## DATA

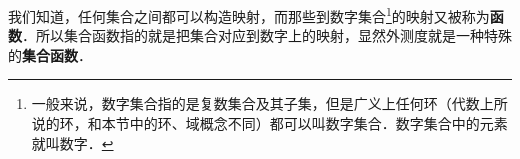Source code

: 

我们知道，任何集合之间都可以构造映射，而那些到数字集合\footnote{一般来说，数字集合指的是复数集合及其子集，但是广义上任何环（代数上所说的环，和本节中的环、域概念不同）都可以叫数字集合．数字集合中的元素就叫数字．}的映射又被称为\textbf{函数}．所以集合函数指的就是把集合对应到数字上的映射，显然外测度就是一种特殊的\textbf{集合函数}．





















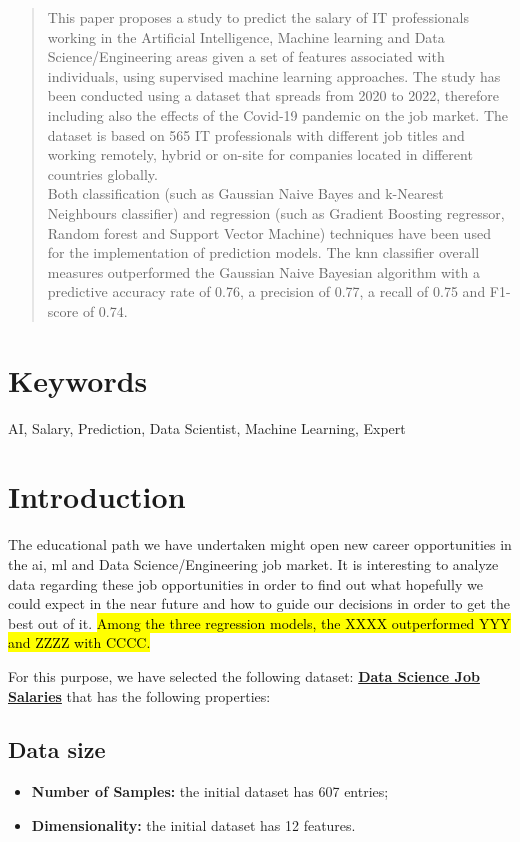 \documentclass[11pt,a4paper]{article}
\newcommand{\hint}[1]{%
  \begingroup
  \sethlcolor{yellow!30}%
  \hl{#1}%
  \endgroup
}
\def\keywords{\section*{Keywords}}
\begin{document}
\maketitle
\begin{abstract}
This paper proposes a study to predict the salary of IT professionals working in the Artificial Intelligence, Machine learning and Data Science/Engineering areas given a set of features associated with individuals, using supervised machine learning approaches. The study has been conducted using a dataset that spreads from 2020 to 2022, therefore including also the effects of the Covid-19 pandemic on the job market. The dataset is based on 565 IT professionals with different job titles and working remotely, hybrid or on-site for companies located in different countries globally. \\
Both classification (such as Gaussian Naive Bayes and k-Nearest Neighbours classifier) and regression (such as Gradient Boosting regressor, Random forest and Support Vector Machine) techniques have been used for the implementation of prediction models. The \acrshort{knn} classifier overall measures outperformed the Gaussian Naive Bayesian algorithm with a predictive accuracy rate of 0.76, a precision of 0.77, a recall of 0.75 and F1-score of 0.74.

\end{abstract}

\keywords{AI, Salary, Prediction, Data Scientist, Machine Learning, Expert}

\section{Introduction}
The educational path we have undertaken might open new career opportunities in the \acrfull{ai}, \acrfull{ml} and Data Science/Engineering job market. It is interesting to analyze data regarding these job opportunities in order to find out what hopefully we could expect in the near future and how to guide our decisions in order to get the best out of it.
\hint{Among the three regression models, the XXXX outperformed YYY and ZZZZ with CCCC.}

For this purpose, we have selected the following dataset: \href{https://www.kaggle.com/datasets/ruchi798/data-science-job-salaries}{\textbf{Data Science Job Salaries}} that has the following properties:


\subsection{Data size} 
\begin{itemize}
\item \textbf{Number of Samples:} the initial dataset has 607 entries;
\item \textbf{Dimensionality:} the initial dataset has 12 features.
\end{itemize}
\end{document}
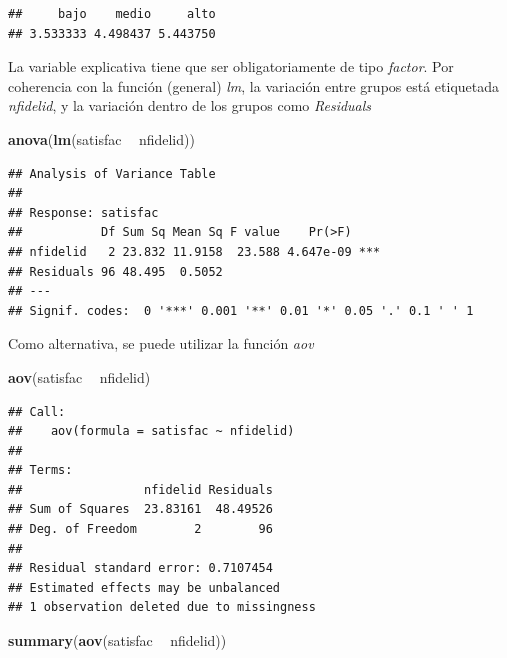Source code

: \documentclass[]{book}
\newenvironment{Shaded}{\begin{snugshade}}{\end{snugshade}}
\newcommand{\KeywordTok}[1]{\textcolor[rgb]{0.13,0.29,0.53}{\textbf{#1}}}
\newcommand{\StringTok}[1]{\textcolor[rgb]{0.31,0.60,0.02}{#1}}
\newcommand{\OperatorTok}[1]{\textcolor[rgb]{0.81,0.36,0.00}{\textbf{#1}}}
\newcommand{\NormalTok}[1]{#1}
\begin{document}
\begin{verbatim}
##     bajo    medio     alto 
## 3.533333 4.498437 5.443750
\end{verbatim}

La variable explicativa tiene que ser obligatoriamente de tipo
\emph{factor}. Por coherencia con la función (general) \emph{lm}, la
variación entre grupos está etiquetada \emph{nfidelid}, y la variación
dentro de los grupos como \emph{Residuals}

\begin{Shaded}
\begin{Highlighting}[]
\KeywordTok{anova}\NormalTok{(}\KeywordTok{lm}\NormalTok{(satisfac }\OperatorTok{~}\StringTok{ }\NormalTok{nfidelid))}
\end{Highlighting}
\end{Shaded}

\begin{verbatim}
## Analysis of Variance Table
## 
## Response: satisfac
##           Df Sum Sq Mean Sq F value    Pr(>F)    
## nfidelid   2 23.832 11.9158  23.588 4.647e-09 ***
## Residuals 96 48.495  0.5052                      
## ---
## Signif. codes:  0 '***' 0.001 '**' 0.01 '*' 0.05 '.' 0.1 ' ' 1
\end{verbatim}

Como alternativa, se puede utilizar la función \emph{aov}

\begin{Shaded}
\begin{Highlighting}[]
\KeywordTok{aov}\NormalTok{(satisfac }\OperatorTok{~}\StringTok{ }\NormalTok{nfidelid)}
\end{Highlighting}
\end{Shaded}

\begin{verbatim}
## Call:
##    aov(formula = satisfac ~ nfidelid)
## 
## Terms:
##                 nfidelid Residuals
## Sum of Squares  23.83161  48.49526
## Deg. of Freedom        2        96
## 
## Residual standard error: 0.7107454
## Estimated effects may be unbalanced
## 1 observation deleted due to missingness
\end{verbatim}

\begin{Shaded}
\begin{Highlighting}[]
\KeywordTok{summary}\NormalTok{(}\KeywordTok{aov}\NormalTok{(satisfac }\OperatorTok{~}\StringTok{ }\NormalTok{nfidelid))}
\end{Highlighting}
\end{Shaded}
\end{document}
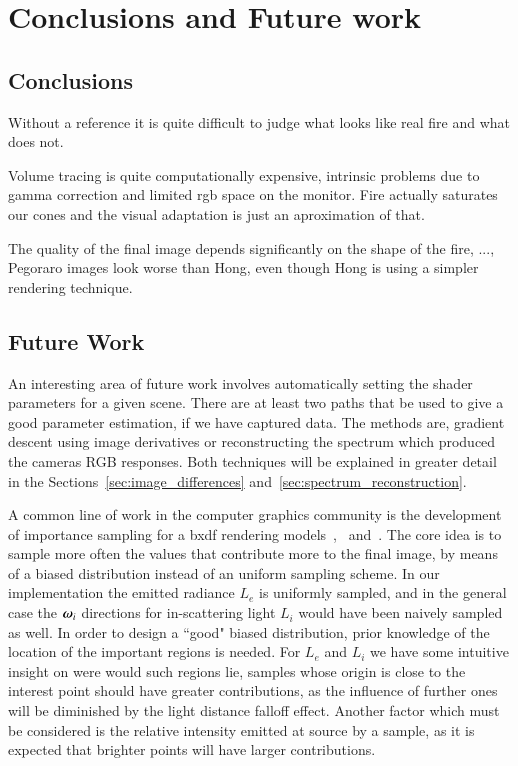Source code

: \chapter{Conclusions and Future work}
\label{ch:conclusions}

\section{Conclusions}

Without a reference it is quite difficult to judge what looks like real fire and what does not.

Volume tracing is quite computationally expensive, intrinsic problems due to gamma correction and limited rgb space on the monitor.
Fire actually saturates our cones and the visual adaptation is just an aproximation of that.

The quality of the final image depends significantly on the shape of the fire, ..., Pegoraro images look worse than Hong, even though Hong is using a simpler rendering technique.

 

\section{Future Work}

An interesting area of future work involves automatically setting the shader parameters for a given scene.
There are at least two paths that be used to give a good parameter estimation, if we have captured data.
The methods are, gradient descent using image derivatives or reconstructing the spectrum which produced the cameras RGB responses.
Both techniques will be explained in greater detail in the Sections~\ref{sec:image_differences} and~\ref{sec:spectrum_reconstruction}.

A common line of work in the computer graphics community is the development of importance sampling for a bxdf rendering models~\cite{Lawrence:2004},~\cite{Ou:2012} and~\cite{Wang:2014}.
The core idea is to sample more often the values that contribute more to the final image, by means of a biased distribution instead of an uniform sampling scheme.
In our implementation the emitted radiance $L_e$ is uniformly sampled, and in the general case the $\boldsymbol{\omega}_i$ directions for in-scattering light $L_i$ would have been naively sampled as well.
In order to design a ``good" biased distribution, prior knowledge of the location of the important regions is needed. 
For $L_e$ and $L_i$ we have some intuitive insight on were would such regions lie, samples whose origin is close to the interest point should have greater contributions, as the influence of further ones will be diminished by the light distance falloff effect.
Another factor which must be considered is the relative intensity emitted at source by a sample, as it is expected that brighter points will have larger contributions.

## WHAT TO WORK ON
Go through the material and copy every line in which the word "sampling" occurs.

## THE COMPLETED TASK
A common line of work in the computer graphics community is the development of importance sampling for a bxdf rendering models~\cite{Lawrence:2004},~\cite{Ou:2012} and~\cite{Wang:2014}.
The core idea is to sample more often the values that contribute more to the final image, by means of a biased distribution instead of an uniform sampling scheme.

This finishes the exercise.